Kamitatu rappelle avec insistance les fondamentaux du combat d’Ensemble pour la République : dénonciation d’un processus électoral « gravement entaché de fraude », restriction des libertés, arrestations arbitraires, instrumentalisation de la justice. Dans ce contexte, la démarche de Mwando Simba apparaît comme une concession stratégique difficilement acceptable pour la frange la plus radicale du parti. Le porte-parole s’interroge : « Quel signal envoyons-nous lorsque nous nous présentons au siège même de ce que nous avons dénoncé ? »
Cette crise interne soulève des questions plus larges sur l’évolution du paysage politique congolais. Assistons-nous à une normalisation des rapports entre majorité et opposition, ou à une dilution des lignes idéologiques ? La realpolitik l’emportera-t-elle sur les principes fondateurs ? La réponse à ces interrogations déterminera l’avenir d’Ensemble pour la République et, plus largement, de l’opposition congolaise.
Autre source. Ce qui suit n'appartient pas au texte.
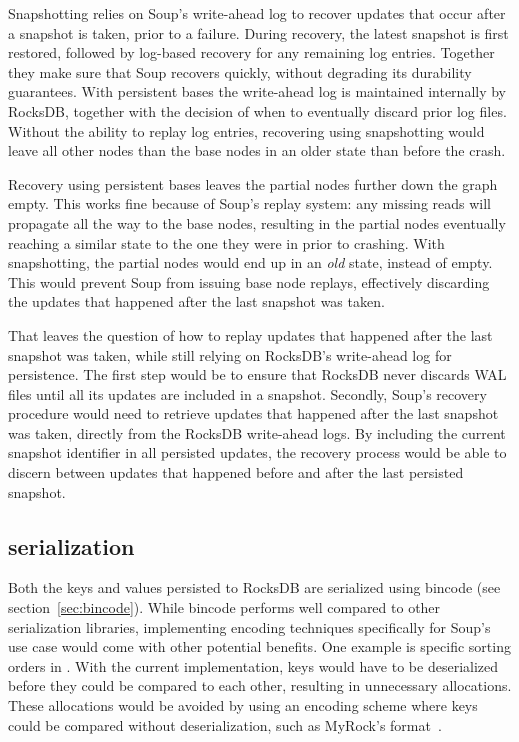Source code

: Snapshotting relies on Soup's write-ahead log to recover updates that occur
after a snapshot is taken, prior to a failure. During recovery, the latest
snapshot is first restored, followed by log-based recovery for any remaining log
entries. Together they make sure that Soup recovers quickly, without degrading
its durability guarantees. With persistent bases the write-ahead log is
maintained internally by RocksDB, together with the decision of when to
eventually discard prior log files. Without the ability to replay log entries,
recovering using snapshotting would leave all other nodes than the base nodes in
an older state than before the crash.

Recovery using persistent bases leaves the partial nodes further down the graph
empty. This works fine because of Soup's replay system: any missing reads will
propagate all the way to the base nodes, resulting in the partial nodes
eventually reaching a similar state to the one they were in prior to crashing.
With snapshotting, the partial nodes would end up in an \textit{old} state,
instead of empty. This would prevent Soup from issuing base node replays,
effectively discarding the updates that happened after the last snapshot was
taken.

That leaves the question of how to replay updates that happened after the last
snapshot was taken, while still relying on RocksDB's write-ahead log for
persistence. The first step would be to ensure that RocksDB never discards WAL
files until all its updates are included in a snapshot. Secondly, Soup's
recovery procedure would need to retrieve updates that happened after the last
snapshot was taken, directly from the RocksDB write-ahead logs. By including the
current snapshot identifier in all persisted updates, the recovery process would
be able to discern between updates that happened before and after the last
persisted snapshot.

\subsection{ serialization}

Both the keys and values persisted to RocksDB are serialized using bincode (see
section~\ref{sec:bincode}). While bincode performs well compared to other
serialization libraries, implementing encoding techniques specifically for
Soup's use case would come with other potential benefits. One example is
specific sorting orders in . With the current
implementation, keys would have to be deserialized before they could be compared
to each other, resulting in unnecessary allocations. These allocations would be
avoided by using an encoding scheme where keys could be compared without
deserialization, such as \eg MyRock's 
format~\cite{myrocks-encoding}.

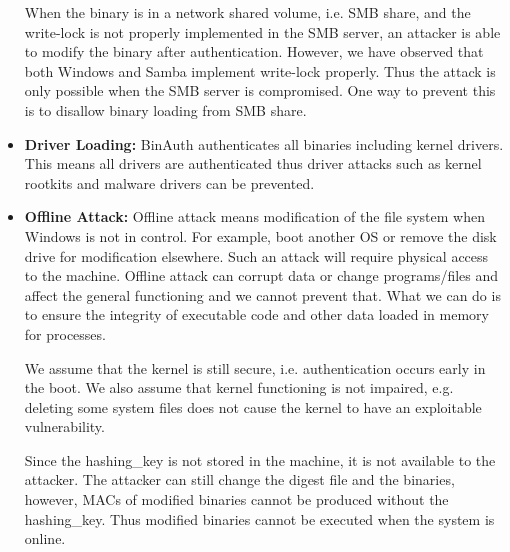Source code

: \begin{itemize}
When the binary is in a network shared volume, i.e. SMB share,
and the write-lock is not properly implemented in the SMB server,
an attacker is able to modify the binary after authentication.
However, we have observed that both Windows and Samba
implement write-lock properly.
Thus the attack is only possible when the SMB server is compromised.
One way to prevent this is to disallow binary loading from SMB share.

\item {\bf Driver Loading:}
BinAuth authenticates all binaries including kernel drivers.
This means all drivers are authenticated thus driver attacks such as
kernel rootkits and malware drivers can be prevented.

\item {\bf Offline Attack:}
Offline attack means modification of the file system when Windows is
not in control.
For example, boot another OS or remove the disk drive for
modification elsewhere. Such an attack will require physical access
to the machine. Offline attack can corrupt data or change programs/files
and affect the general functioning and we cannot prevent that.
What we can do is to ensure the integrity of executable code and other data
loaded in memory for processes.

We assume that the kernel is still secure, i.e. authentication occurs early
in the boot.
We also assume that kernel functioning is not impaired, e.g. deleting some
system files does not cause the kernel to have an exploitable vulnerability.

Since the hashing\_key is not stored in the machine, it is not available
to the attacker.
The attacker can still change the digest file and the binaries,
however, MACs of modified binaries cannot be produced without the hashing\_key.
Thus modified binaries cannot be executed when the system is online.
\end{itemize}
Le président du groupe parlementaire joue manifestement une partition risquée. En misant sur l’ouverture et le dialogue institutionnel, Christian Mwando Simba prend le pari de moderniser les pratiques politiques. Mais ce pragmatisme affiché se heurte à la mémoire militante et aux ressentiments accumulés. La légitimité même de cette stratégie est remise en cause par ceux qui estiment que l’on ne peut pactiser avec un pouvoir dont on conteste la légitimité originelle.
Clotilde Mutita se trouve ainsi au cœur d’une tempête politique qui la dépasse. Son éventuelle élection au poste de rapporteur adjoint marquerait un tournant dans les relations entre la majorité présidentielle et l’opposition katumbiste. Mais à quel prix ? La crédibilité d’Ensemble pour la République sortira-t-elle renforcée ou affaiblie de cette épreuve ? L’avenir dira si cette candidature, soutenue par l’Union sacrée mais contestée en interne, constitue une avancée tactique ou une erreur stratégique.
La suite de ce feuilleton politique dépendra largement de la capacité des différentes tendances du parti à trouver un terrain d’entente. La ligne de fracture entre pragmatiques et idéologues semble plus profonde que jamais. Dans ce jeu d’échecs politique, chaque mouvement engage l’avenir de la formation de Moïse Katumbi, et au-delà, celui de l’opposition congolaise tout entière.